*** MATERIAL SUPPLIED ***

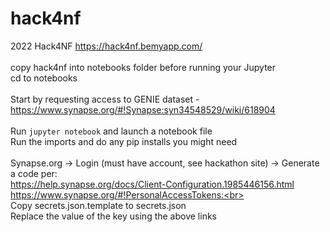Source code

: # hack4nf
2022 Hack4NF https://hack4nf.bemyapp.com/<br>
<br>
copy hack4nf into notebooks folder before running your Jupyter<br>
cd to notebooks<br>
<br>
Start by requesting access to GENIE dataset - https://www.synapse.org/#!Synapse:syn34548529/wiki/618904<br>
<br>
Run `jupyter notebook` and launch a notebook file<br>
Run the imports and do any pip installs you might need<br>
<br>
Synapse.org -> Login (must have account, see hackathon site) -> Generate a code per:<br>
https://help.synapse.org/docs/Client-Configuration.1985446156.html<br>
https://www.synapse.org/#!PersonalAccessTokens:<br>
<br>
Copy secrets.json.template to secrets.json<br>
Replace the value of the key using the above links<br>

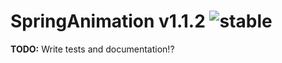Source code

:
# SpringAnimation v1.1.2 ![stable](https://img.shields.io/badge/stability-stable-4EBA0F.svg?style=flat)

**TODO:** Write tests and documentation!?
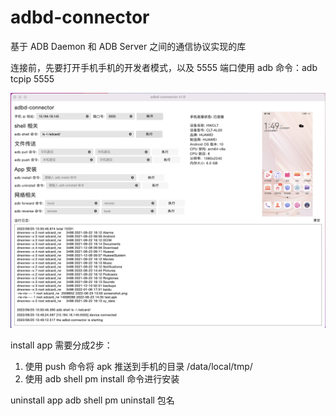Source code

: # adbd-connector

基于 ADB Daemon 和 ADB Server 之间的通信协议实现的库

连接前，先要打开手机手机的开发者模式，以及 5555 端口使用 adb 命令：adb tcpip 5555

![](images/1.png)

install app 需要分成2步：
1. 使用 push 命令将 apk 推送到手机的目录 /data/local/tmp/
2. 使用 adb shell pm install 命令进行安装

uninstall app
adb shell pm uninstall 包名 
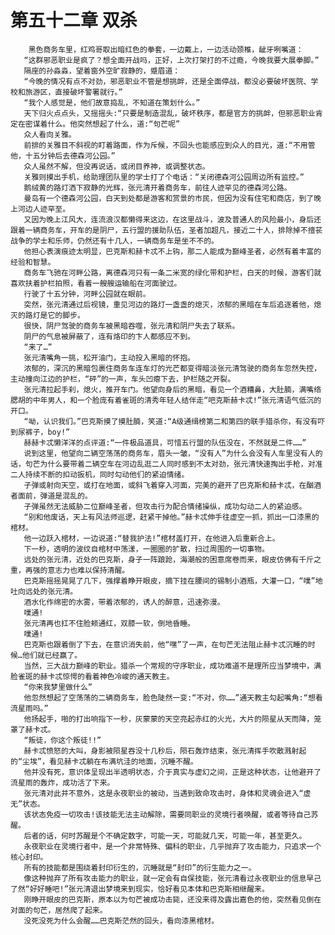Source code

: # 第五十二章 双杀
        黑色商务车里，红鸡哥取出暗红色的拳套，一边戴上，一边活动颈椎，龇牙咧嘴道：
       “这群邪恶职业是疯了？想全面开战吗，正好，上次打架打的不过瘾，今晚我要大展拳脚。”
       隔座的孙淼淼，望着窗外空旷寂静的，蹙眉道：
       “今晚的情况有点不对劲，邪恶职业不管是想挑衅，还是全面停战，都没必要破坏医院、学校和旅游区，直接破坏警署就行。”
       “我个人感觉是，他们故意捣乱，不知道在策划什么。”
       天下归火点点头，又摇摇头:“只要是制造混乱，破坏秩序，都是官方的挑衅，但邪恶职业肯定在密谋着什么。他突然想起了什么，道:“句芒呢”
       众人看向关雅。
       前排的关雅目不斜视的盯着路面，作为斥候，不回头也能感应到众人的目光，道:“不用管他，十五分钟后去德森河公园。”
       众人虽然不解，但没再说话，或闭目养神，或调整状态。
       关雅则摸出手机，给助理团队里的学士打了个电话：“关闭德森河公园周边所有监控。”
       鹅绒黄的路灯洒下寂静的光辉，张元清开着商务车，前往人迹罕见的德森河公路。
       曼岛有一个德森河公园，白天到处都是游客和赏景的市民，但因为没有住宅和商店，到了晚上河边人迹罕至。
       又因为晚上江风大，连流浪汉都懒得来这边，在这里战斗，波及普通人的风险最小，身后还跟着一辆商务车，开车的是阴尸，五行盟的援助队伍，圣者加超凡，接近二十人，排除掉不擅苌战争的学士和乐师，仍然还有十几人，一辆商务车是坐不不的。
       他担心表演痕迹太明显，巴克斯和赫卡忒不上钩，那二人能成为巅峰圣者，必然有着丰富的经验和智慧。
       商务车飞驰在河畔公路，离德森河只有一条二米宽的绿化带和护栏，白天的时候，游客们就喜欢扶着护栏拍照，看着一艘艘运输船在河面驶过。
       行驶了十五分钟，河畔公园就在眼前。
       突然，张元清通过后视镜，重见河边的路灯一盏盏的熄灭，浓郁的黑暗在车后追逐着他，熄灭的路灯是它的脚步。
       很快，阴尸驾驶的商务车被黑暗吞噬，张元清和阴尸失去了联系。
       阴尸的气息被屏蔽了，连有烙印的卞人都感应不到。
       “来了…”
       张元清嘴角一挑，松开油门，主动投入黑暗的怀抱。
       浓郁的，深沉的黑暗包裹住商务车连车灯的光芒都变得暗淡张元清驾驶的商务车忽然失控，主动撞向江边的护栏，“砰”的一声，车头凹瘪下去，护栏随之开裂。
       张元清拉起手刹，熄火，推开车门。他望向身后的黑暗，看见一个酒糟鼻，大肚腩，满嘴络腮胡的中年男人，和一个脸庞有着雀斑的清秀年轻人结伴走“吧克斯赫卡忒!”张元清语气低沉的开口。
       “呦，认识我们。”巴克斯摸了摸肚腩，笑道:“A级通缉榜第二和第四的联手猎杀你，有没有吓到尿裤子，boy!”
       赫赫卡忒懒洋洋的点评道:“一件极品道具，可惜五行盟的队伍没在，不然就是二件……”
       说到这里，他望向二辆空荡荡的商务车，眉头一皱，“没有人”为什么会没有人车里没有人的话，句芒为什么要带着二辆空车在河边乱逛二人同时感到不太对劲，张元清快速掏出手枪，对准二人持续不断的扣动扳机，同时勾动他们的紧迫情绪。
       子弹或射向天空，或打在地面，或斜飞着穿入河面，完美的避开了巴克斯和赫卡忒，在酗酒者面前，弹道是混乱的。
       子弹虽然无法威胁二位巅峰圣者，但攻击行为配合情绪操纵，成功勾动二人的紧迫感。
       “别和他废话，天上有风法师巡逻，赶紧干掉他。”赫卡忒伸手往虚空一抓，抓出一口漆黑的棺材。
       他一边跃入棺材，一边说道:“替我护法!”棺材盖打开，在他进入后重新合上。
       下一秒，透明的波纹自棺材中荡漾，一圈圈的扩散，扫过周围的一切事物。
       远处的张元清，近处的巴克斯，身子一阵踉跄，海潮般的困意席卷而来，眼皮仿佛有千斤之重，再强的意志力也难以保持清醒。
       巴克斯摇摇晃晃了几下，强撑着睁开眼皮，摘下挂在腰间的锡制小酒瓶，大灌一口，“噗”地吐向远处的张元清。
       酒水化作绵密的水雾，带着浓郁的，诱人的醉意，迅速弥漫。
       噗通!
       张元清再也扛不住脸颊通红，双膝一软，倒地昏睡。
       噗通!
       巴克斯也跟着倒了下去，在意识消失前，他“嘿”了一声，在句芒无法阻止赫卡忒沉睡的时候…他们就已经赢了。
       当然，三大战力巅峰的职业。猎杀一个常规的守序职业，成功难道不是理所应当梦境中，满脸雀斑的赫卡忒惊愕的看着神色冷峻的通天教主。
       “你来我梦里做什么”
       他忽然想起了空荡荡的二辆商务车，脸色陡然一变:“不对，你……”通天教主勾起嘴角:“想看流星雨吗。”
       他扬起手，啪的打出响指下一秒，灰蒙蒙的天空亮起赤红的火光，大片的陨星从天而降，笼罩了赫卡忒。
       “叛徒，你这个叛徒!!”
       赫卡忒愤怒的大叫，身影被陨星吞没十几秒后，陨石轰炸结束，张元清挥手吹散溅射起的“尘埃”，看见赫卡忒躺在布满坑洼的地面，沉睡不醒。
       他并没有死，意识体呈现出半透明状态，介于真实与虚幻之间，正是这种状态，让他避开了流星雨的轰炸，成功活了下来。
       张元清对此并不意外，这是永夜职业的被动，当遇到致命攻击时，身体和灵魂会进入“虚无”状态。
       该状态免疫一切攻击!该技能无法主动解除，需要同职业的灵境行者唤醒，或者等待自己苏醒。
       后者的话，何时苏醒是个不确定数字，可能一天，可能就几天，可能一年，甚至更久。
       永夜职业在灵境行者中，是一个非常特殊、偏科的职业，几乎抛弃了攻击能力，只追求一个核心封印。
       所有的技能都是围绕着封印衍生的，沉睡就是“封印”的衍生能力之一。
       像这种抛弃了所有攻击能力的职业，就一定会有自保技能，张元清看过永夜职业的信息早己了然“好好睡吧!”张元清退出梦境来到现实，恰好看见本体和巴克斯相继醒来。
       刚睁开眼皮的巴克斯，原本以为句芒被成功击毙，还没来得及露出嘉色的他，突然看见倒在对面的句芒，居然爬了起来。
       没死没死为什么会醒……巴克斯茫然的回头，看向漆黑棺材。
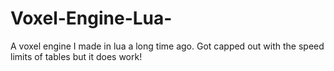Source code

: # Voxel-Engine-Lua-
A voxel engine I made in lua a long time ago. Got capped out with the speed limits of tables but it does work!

*** End of MATERIAL SUPPLIED ***

#### PROBLEM DESCRIPTION:
Please output exactly the lines between the one holding "远处的张元清，近处的巴克斯，" and the one holding "巴克斯也跟着倒了下去，在意识" in the records above, inclusive, and nothing more.

#### EXERCISE OUTPUT:
       远处的张元清，近处的巴克斯，身子一阵踉跄，海潮般的困意席卷而来，眼皮仿佛有千斤之重，再强的意志力也难以保持清醒。
       巴克斯摇摇晃晃了几下，强撑着睁开眼皮，摘下挂在腰间的锡制小酒瓶，大灌一口，“噗”地吐向远处的张元清。
       酒水化作绵密的水雾，带着浓郁的，诱人的醉意，迅速弥漫。
       噗通!
       张元清再也扛不住脸颊通红，双膝一软，倒地昏睡。
       噗通!
       巴克斯也跟着倒了下去，在意识消失前，他“嘿”了一声，在句芒无法阻止赫卡忒沉睡的时候…他们就已经赢了。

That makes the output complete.